Notes From The Field

Caesar Creek State Park/ Nature Center

We all have our favorite birds we enjoy spotting time after time, and I’m no exception. Mine include Cape May Warbler, Scissor-tailed Flycatcher, and Swallow-tailed Kite. Well I’ve added a new one to this select group, the Red-breasted Nuthatch (Sitta canadensis).

This intense bundle of energy was one of my nemesis birds for the longest time, and since then I’ve not gotten over what a great bird this is. In South-western Ohio the White-breasted Nuthatch is our year round resident, however when Autumn returns to the Ohio Valley that’s when our buddies from the great white north come south for the Winter.

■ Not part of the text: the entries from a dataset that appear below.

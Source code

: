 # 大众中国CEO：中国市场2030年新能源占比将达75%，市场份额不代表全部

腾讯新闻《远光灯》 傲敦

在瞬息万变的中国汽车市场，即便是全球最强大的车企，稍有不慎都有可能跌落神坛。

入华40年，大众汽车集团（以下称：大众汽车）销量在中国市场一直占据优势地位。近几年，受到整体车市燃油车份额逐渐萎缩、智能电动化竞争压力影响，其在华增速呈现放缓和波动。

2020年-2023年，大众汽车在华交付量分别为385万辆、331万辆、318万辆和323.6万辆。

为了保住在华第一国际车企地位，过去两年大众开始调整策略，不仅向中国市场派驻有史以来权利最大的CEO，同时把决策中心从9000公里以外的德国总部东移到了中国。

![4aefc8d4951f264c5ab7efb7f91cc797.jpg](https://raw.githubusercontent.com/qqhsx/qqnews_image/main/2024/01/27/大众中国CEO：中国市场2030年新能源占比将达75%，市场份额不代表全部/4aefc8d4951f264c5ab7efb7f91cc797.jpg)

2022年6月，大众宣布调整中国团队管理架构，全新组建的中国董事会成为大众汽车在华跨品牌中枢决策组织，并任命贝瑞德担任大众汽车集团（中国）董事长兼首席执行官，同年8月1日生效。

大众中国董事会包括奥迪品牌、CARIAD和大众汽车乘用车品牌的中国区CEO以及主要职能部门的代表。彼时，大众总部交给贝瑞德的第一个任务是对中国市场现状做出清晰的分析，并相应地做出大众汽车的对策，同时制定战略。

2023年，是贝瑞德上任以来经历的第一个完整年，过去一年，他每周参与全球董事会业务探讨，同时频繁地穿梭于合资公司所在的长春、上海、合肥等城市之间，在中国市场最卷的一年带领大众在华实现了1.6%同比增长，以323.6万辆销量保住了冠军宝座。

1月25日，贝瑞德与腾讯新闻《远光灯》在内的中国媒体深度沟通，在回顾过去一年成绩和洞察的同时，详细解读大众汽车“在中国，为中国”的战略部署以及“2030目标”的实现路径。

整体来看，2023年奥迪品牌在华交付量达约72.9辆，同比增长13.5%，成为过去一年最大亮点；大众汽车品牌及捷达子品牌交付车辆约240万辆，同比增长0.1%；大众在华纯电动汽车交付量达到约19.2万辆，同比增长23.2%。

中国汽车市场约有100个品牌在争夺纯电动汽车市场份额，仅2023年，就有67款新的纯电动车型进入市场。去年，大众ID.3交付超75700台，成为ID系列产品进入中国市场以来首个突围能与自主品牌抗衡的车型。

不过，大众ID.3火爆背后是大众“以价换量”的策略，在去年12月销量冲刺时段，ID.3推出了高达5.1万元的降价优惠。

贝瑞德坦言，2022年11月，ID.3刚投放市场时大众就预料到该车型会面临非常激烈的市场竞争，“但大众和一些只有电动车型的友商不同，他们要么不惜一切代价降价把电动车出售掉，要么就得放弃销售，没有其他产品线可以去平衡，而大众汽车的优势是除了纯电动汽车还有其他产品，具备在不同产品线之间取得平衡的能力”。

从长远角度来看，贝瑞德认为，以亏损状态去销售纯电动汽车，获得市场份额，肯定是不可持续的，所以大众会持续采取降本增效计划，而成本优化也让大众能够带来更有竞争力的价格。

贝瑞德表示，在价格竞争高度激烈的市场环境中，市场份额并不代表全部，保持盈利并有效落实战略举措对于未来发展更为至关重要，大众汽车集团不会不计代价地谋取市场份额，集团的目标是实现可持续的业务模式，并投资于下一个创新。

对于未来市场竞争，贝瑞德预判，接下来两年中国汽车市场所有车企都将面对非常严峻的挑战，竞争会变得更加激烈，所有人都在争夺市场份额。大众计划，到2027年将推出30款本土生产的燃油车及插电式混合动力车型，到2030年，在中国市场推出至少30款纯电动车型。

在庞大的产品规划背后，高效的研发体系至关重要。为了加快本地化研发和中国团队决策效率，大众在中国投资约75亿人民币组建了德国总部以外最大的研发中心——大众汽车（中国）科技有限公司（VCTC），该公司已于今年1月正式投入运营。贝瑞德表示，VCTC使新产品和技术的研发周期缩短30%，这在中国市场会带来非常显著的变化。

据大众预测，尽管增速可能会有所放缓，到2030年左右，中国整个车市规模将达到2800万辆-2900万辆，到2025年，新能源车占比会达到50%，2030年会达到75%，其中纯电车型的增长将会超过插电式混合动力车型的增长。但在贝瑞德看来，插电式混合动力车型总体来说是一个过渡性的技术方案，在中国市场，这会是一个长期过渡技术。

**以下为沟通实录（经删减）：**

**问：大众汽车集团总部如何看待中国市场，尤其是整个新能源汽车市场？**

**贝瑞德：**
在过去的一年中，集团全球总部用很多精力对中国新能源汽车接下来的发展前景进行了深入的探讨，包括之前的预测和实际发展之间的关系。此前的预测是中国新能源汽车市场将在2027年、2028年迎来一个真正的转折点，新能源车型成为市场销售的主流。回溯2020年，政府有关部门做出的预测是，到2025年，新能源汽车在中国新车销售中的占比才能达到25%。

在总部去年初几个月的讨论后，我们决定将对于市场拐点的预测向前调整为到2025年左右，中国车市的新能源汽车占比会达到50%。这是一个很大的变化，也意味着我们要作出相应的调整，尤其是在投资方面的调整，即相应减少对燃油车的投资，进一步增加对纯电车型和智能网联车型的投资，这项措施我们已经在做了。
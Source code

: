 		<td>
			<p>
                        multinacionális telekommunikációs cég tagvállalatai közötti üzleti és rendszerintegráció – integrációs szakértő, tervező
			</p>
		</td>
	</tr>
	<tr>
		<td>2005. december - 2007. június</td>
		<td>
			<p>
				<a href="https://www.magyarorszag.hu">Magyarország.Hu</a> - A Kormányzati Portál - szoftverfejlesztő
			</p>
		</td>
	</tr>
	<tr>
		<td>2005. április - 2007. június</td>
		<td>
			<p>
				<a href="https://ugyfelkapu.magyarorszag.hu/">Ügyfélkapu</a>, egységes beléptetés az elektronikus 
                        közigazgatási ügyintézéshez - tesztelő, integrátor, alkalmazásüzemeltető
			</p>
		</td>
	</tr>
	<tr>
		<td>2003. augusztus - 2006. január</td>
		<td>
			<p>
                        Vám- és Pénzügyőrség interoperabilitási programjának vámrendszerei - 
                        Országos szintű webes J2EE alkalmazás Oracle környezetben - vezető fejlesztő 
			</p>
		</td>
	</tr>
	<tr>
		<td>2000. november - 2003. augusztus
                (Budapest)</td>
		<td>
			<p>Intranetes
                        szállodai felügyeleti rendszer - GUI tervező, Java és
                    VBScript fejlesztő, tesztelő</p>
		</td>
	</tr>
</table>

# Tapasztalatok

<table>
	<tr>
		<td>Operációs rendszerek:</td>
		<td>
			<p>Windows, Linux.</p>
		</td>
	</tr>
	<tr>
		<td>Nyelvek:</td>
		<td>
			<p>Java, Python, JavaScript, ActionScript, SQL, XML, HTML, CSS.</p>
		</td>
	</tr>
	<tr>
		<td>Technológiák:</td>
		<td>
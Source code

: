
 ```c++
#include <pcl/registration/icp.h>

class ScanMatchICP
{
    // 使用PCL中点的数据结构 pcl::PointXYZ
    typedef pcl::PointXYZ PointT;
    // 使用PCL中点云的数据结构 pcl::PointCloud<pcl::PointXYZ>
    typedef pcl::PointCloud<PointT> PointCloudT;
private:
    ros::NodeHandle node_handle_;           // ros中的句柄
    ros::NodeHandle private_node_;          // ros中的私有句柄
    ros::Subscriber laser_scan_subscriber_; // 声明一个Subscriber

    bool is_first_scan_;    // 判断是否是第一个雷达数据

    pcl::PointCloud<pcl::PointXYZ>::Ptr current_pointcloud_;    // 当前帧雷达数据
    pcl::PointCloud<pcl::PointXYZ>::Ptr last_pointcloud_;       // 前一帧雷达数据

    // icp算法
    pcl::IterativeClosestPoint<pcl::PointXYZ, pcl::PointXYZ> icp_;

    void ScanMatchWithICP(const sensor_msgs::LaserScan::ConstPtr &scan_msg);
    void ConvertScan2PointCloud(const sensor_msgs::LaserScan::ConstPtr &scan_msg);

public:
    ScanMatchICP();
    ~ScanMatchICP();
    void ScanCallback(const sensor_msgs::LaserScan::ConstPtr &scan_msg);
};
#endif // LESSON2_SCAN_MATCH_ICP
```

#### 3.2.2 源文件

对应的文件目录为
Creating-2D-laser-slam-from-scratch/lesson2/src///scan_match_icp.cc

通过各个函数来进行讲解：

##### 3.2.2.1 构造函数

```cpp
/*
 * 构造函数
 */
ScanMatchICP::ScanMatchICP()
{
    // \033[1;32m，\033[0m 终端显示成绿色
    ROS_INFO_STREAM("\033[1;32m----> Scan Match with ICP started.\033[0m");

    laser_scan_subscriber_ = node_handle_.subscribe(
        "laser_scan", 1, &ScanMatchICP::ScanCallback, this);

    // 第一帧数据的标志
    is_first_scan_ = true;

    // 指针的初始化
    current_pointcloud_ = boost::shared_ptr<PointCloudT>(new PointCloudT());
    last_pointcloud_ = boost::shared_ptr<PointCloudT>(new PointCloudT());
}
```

The physical differences between a “Red-Nut” and a “White-Nut” are size (4.3″ RBNU/ 5.1-5.5″ WBNU), and coloration is self explanatory. But the one thing I love about them is the “toy-horn” quality of it’s call. It reminds me of the little horn you’d attach to the handlebars of a child’s tricycle. So very distinct for it’s white-breasted cousin.

With 2 days in a row free to go birding I wanted to return to the Nature Center at Caesar Creek where Jon and I located all of the RBNU on our last visit. This time my objective was to attempt to get some photographs of these birds.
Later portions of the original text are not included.